►
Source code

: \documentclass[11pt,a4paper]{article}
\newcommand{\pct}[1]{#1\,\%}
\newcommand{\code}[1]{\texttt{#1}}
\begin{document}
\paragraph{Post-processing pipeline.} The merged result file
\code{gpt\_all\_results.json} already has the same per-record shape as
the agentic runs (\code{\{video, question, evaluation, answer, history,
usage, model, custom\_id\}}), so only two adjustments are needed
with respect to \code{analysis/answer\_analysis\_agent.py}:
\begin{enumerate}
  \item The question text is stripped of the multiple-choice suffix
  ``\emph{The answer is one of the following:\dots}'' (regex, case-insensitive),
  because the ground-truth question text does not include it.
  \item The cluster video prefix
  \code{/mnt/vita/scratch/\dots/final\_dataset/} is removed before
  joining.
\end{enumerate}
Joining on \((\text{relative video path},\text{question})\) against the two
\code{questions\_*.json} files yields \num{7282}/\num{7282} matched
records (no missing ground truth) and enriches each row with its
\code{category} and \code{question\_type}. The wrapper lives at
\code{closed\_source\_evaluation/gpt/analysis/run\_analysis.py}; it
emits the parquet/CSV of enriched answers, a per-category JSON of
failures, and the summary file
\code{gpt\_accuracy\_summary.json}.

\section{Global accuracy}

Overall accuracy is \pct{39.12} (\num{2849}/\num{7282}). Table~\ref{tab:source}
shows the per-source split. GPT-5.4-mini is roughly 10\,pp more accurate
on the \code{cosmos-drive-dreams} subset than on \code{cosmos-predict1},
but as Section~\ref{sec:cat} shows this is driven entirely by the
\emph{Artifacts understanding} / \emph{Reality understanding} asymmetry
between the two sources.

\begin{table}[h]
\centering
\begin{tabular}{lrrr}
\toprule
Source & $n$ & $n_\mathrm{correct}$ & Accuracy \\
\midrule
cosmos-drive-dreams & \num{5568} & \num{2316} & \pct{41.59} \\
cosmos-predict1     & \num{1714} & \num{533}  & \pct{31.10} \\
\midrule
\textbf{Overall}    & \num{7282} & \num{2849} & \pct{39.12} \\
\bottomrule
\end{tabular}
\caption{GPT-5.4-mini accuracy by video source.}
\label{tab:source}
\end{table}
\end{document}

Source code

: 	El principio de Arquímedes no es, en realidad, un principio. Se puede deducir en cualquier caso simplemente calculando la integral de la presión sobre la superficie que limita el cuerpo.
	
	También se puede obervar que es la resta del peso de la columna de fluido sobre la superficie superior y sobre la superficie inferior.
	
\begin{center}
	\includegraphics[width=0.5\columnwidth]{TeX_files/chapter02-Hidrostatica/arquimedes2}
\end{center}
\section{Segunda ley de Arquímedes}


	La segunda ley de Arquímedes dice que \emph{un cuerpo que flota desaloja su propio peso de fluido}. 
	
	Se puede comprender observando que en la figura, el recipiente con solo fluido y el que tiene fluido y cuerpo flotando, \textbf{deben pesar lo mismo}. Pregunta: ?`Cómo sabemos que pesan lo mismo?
◄
Your assignment: If a line above holds the word "Arquímedes", count it; then say how many such lines there are and nothing else.

Worked solution: 3